Sénégal : ce que la crise de décembre 1962 éclaire encore dans les tensions de 2026

Entre un Sénégal tout juste indépendant et celui de 2026, l’écart est considérable. Pourtant, la crise institutionnelle de décembre 1962 revient avec insistance dans le débat public, parce que plusieurs tensions observées aujourd’hui rappellent ce précédent : affrontement au sommet de l’Etat, bataille autour des textes et place centrale de l’Assemblée nationale.

Au début des années 1960, le pays fonctionnait sous un régime parlementaire bicéphale, dans lequel l’exécutif était partagé entre le président de la République, Léopold Sédar Senghor, et le président du Conseil, Mamadou Dia. Ce dernier détenait l’essentiel du pouvoir gouvernemental. Les deux dirigeants, issus de la même famille politique après le Bloc démocratique sénégalais puis l’Union progressiste sénégalaise, ont progressivement divergé sur l’orientation du jeune Etat. Mamadou Dia défendait une ligne souverainiste et socialiste, tandis que Senghor privilégiait une démarche plus graduelle dans les rapports avec l’ancienne puissance coloniale.

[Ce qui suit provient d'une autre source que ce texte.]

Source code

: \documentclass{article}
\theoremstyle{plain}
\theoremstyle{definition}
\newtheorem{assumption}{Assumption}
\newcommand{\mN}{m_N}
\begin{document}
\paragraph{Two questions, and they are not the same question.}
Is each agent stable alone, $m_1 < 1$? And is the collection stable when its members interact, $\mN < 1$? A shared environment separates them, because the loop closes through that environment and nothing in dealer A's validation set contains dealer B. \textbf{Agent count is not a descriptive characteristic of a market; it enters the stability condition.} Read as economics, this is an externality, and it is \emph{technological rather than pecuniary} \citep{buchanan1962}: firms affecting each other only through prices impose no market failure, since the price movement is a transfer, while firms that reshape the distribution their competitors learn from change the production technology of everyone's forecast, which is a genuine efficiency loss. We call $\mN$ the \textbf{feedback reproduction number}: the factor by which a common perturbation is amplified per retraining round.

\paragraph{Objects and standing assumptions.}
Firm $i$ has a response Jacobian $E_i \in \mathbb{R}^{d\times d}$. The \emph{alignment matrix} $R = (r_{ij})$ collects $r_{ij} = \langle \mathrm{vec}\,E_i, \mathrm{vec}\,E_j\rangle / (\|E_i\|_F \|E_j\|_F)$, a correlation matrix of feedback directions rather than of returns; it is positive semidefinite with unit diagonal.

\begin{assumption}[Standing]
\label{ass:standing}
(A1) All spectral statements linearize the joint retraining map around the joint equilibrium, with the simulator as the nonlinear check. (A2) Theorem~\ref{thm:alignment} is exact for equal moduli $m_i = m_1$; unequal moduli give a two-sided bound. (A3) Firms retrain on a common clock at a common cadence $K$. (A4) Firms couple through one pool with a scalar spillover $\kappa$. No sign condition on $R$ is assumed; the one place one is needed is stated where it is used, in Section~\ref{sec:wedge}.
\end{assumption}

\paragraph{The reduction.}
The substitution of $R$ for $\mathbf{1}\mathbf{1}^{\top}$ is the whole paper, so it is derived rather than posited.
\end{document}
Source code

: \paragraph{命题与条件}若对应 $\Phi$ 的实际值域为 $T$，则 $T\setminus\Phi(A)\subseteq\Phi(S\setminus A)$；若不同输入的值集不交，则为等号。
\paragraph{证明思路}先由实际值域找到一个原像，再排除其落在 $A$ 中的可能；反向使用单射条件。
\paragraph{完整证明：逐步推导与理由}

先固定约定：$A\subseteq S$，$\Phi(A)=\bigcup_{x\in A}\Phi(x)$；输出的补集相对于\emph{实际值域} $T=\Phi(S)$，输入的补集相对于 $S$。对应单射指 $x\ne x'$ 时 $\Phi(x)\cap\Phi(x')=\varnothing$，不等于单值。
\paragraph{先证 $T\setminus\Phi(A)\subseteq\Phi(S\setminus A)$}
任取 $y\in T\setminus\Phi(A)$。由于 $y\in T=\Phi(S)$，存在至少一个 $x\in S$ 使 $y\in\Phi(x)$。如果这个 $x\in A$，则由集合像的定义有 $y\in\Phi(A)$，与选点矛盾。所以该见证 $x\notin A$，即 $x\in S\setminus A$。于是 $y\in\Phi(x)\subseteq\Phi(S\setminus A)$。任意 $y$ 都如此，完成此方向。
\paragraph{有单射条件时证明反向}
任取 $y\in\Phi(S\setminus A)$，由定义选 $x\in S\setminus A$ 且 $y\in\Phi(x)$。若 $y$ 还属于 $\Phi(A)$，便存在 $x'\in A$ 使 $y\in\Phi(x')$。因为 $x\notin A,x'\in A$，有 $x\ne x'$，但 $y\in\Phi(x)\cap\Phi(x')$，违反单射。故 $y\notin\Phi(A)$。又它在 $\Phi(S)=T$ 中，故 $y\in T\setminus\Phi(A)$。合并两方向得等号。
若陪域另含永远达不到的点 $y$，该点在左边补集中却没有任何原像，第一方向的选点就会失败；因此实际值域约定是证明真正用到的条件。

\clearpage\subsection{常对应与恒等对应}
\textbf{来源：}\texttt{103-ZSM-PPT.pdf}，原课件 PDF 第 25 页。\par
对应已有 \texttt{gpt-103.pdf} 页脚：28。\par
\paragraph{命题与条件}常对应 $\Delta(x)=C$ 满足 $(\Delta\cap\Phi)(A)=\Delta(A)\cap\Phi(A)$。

La rupture s’est nouée en décembre 1962, lorsqu’une motion de censure visant le gouvernement Dia a été déposée à l’Assemblée nationale. En empêchant la tenue de la séance avec l’intervention des forces de l’ordre, Mamadou Dia a posé un acte que ses adversaires ont présenté comme une tentative de coup d’Etat institutionnel. L’épisode s’est soldé par son arrestation le 18 décembre 1962 avec plusieurs proches, dont Valdiodio N’Diaye, Ibrahima Sarr et Joseph Mbaye. L’année suivante, ils ont été condamnés à de lourdes peines de prison, dans une séquence que Sud Quotidien relie à l’installation d’un régime présidentiel renforcé après la disparition du poste de président du Conseil.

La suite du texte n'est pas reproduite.